Jake clamped him on the shoulder and moved away. Sikorsky was standing now, waiting for him. He didn’t offer to shake hands, just nodded as Jake took off his hat and placed it on the table facing his, brim to brim, as if even the hats expected a standoff.

“A colleague?” Sikorsky said, sitting down.

“Yes.”

“He drinks too much.”

“He just pretends to. It’s an old newspaperman’s trick.”

“The British,” Sikorsky said, flicking an ash. “Russians drink for real.” He poured a glass from the vodka bottle and pushed it toward Jake, his own eyes clear and sober. “Well, Mr. Geismar, you have your meeting. But you don’t speak.” He took a puff from his brown cigarette, holding Jake’s eyes. “Something is wrong?”

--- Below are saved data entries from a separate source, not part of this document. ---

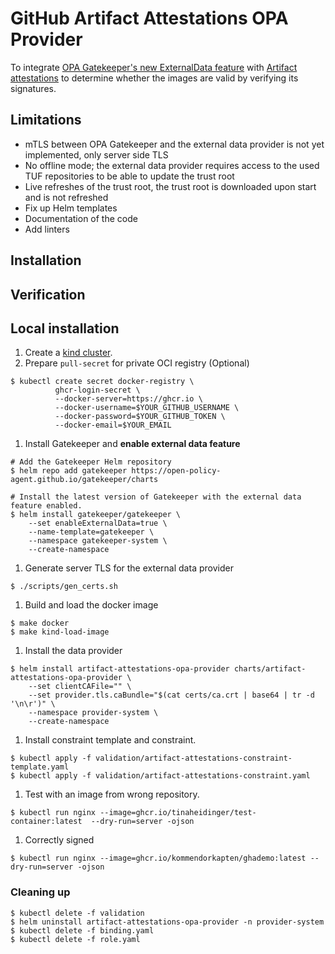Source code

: # GitHub Artifact Attestations OPA Provider
To integrate [OPA Gatekeeper's new ExternalData
feature](https://open-policy-agent.github.io/gatekeeper/website/docs/externaldata)
with [Artifact attestations](https://github.com/actions/attest) to determine whether
the images are valid by verifying its signatures.

## Limitations

* mTLS between OPA Gatekeeper and the external data provider is not
  yet implemented, only server side TLS
* No offline mode; the external data provider requires access to the
  used TUF repositories to be able to update the trust root
* Live refreshes of the trust root, the trust root is downloaded upon
  start and is not refreshed
* Fix up Helm templates
* Documentation of the code
* Add linters

## Installation


## Verification

## Local installation

1. Create a [kind
   cluster](https://kind.sigs.k8s.io/docs/user/quick-start/).
1. Prepare `pull-secret` for private OCI registry (Optional)

```
$ kubectl create secret docker-registry \
          ghcr-login-secret \
          --docker-server=https://ghcr.io \
          --docker-username=$YOUR_GITHUB_USERNAME \
          --docker-password=$YOUR_GITHUB_TOKEN \
          --docker-email=$YOUR_EMAIL
```

1. Install Gatekeeper and **enable external data feature**

```
# Add the Gatekeeper Helm repository
$ helm repo add gatekeeper https://open-policy-agent.github.io/gatekeeper/charts

# Install the latest version of Gatekeeper with the external data feature enabled.
$ helm install gatekeeper/gatekeeper \
    --set enableExternalData=true \
    --name-template=gatekeeper \
    --namespace gatekeeper-system \
    --create-namespace
```

1. Generate server TLS for the external data provider

```
$ ./scripts/gen_certs.sh
```

1. Build and load the docker image

```
$ make docker
$ make kind-load-image
```

1. Install the data provider

```
$ helm install artifact-attestations-opa-provider charts/artifact-attestations-opa-provider \
    --set clientCAFile="" \
    --set provider.tls.caBundle="$(cat certs/ca.crt | base64 | tr -d '\n\r')" \
    --namespace provider-system \
    --create-namespace
```

1. Install constraint template and constraint.

```
$ kubectl apply -f validation/artifact-attestations-constraint-template.yaml
$ kubectl apply -f validation/artifact-attestations-constraint.yaml
```

1. Test with an image from wrong repository.

```
$ kubectl run nginx --image=ghcr.io/tinaheidinger/test-container:latest  --dry-run=server -ojson
```

1. Correctly signed

```
$ kubectl run nginx --image=ghcr.io/kommendorkapten/ghademo:latest --dry-run=server -ojson
```

### Cleaning up

```
$ kubectl delete -f validation
$ helm uninstall artifact-attestations-opa-provider -n provider-system
$ kubectl delete -f binding.yaml
$ kubectl delete -f role.yaml
```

“I’ve never looked at a man who wanted to kill me before. It’s a strange feeling.”

“You weren’t in the war, then. I’ve looked at hundreds. Of course, they also looked at me.”

“Including Russians?” Jake said, poking for a reaction. “I heard you killed your own men.”

“Not Russians. Saboteurs,” he said easily, unaffected.

“Deserters, you mean.”

“There were no deserters at Stalingrad. Only saboteurs. It was not an option. Is this what you want to discuss? The war? You know nothing about it. We held the line. Guns in front, guns at your back. A powerful inducement to fight. It was necessary to win. And we did win.”

“Some of you did.”

“Let me tell you a story, since you are interested. We had to supply the line from across the Volga, and the Germans had the shore covered from the cliffs. We unload the boats, they shoot at us. But we had to unload. So we used boys. Not soldiers. We used the children.”

“And?”

“They shot them.”

Jake looked away. “What’s your point?”

“That you cannot possibly know what it was like. You cannot know what we had to do. We had to make ourselves steel. A few saboteurs? That was nothing. Nothing.”

“I wonder if they thought so.”

“You’re being sentimental. We didn’t have that luxury. Ah,” he said to the waiter, handing him some coupons. “Two. There is no menu, I’m afraid. You like cabbage soup?” “It’s one of my favorites.”

Sikorsky raised his eyebrows, then waved the waiter away. “It’s as Gunther says. Fond of jokes. A cynic, like all sentimentalists.” “You’ve discussed me with him.”

“Of course. Such a curious mix. Persistent. What did you want? That, I still don’t know.” “Did you pay him too?”

“To discuss you?” A thin smile. “Don’t concern yourself. He is not corrupt. A thief, but not corrupt. Another sentimentalist.” “Maybe we don’t want to be steel.”

“Then you will not win,” Sikorsky said simply. “You’ll break.”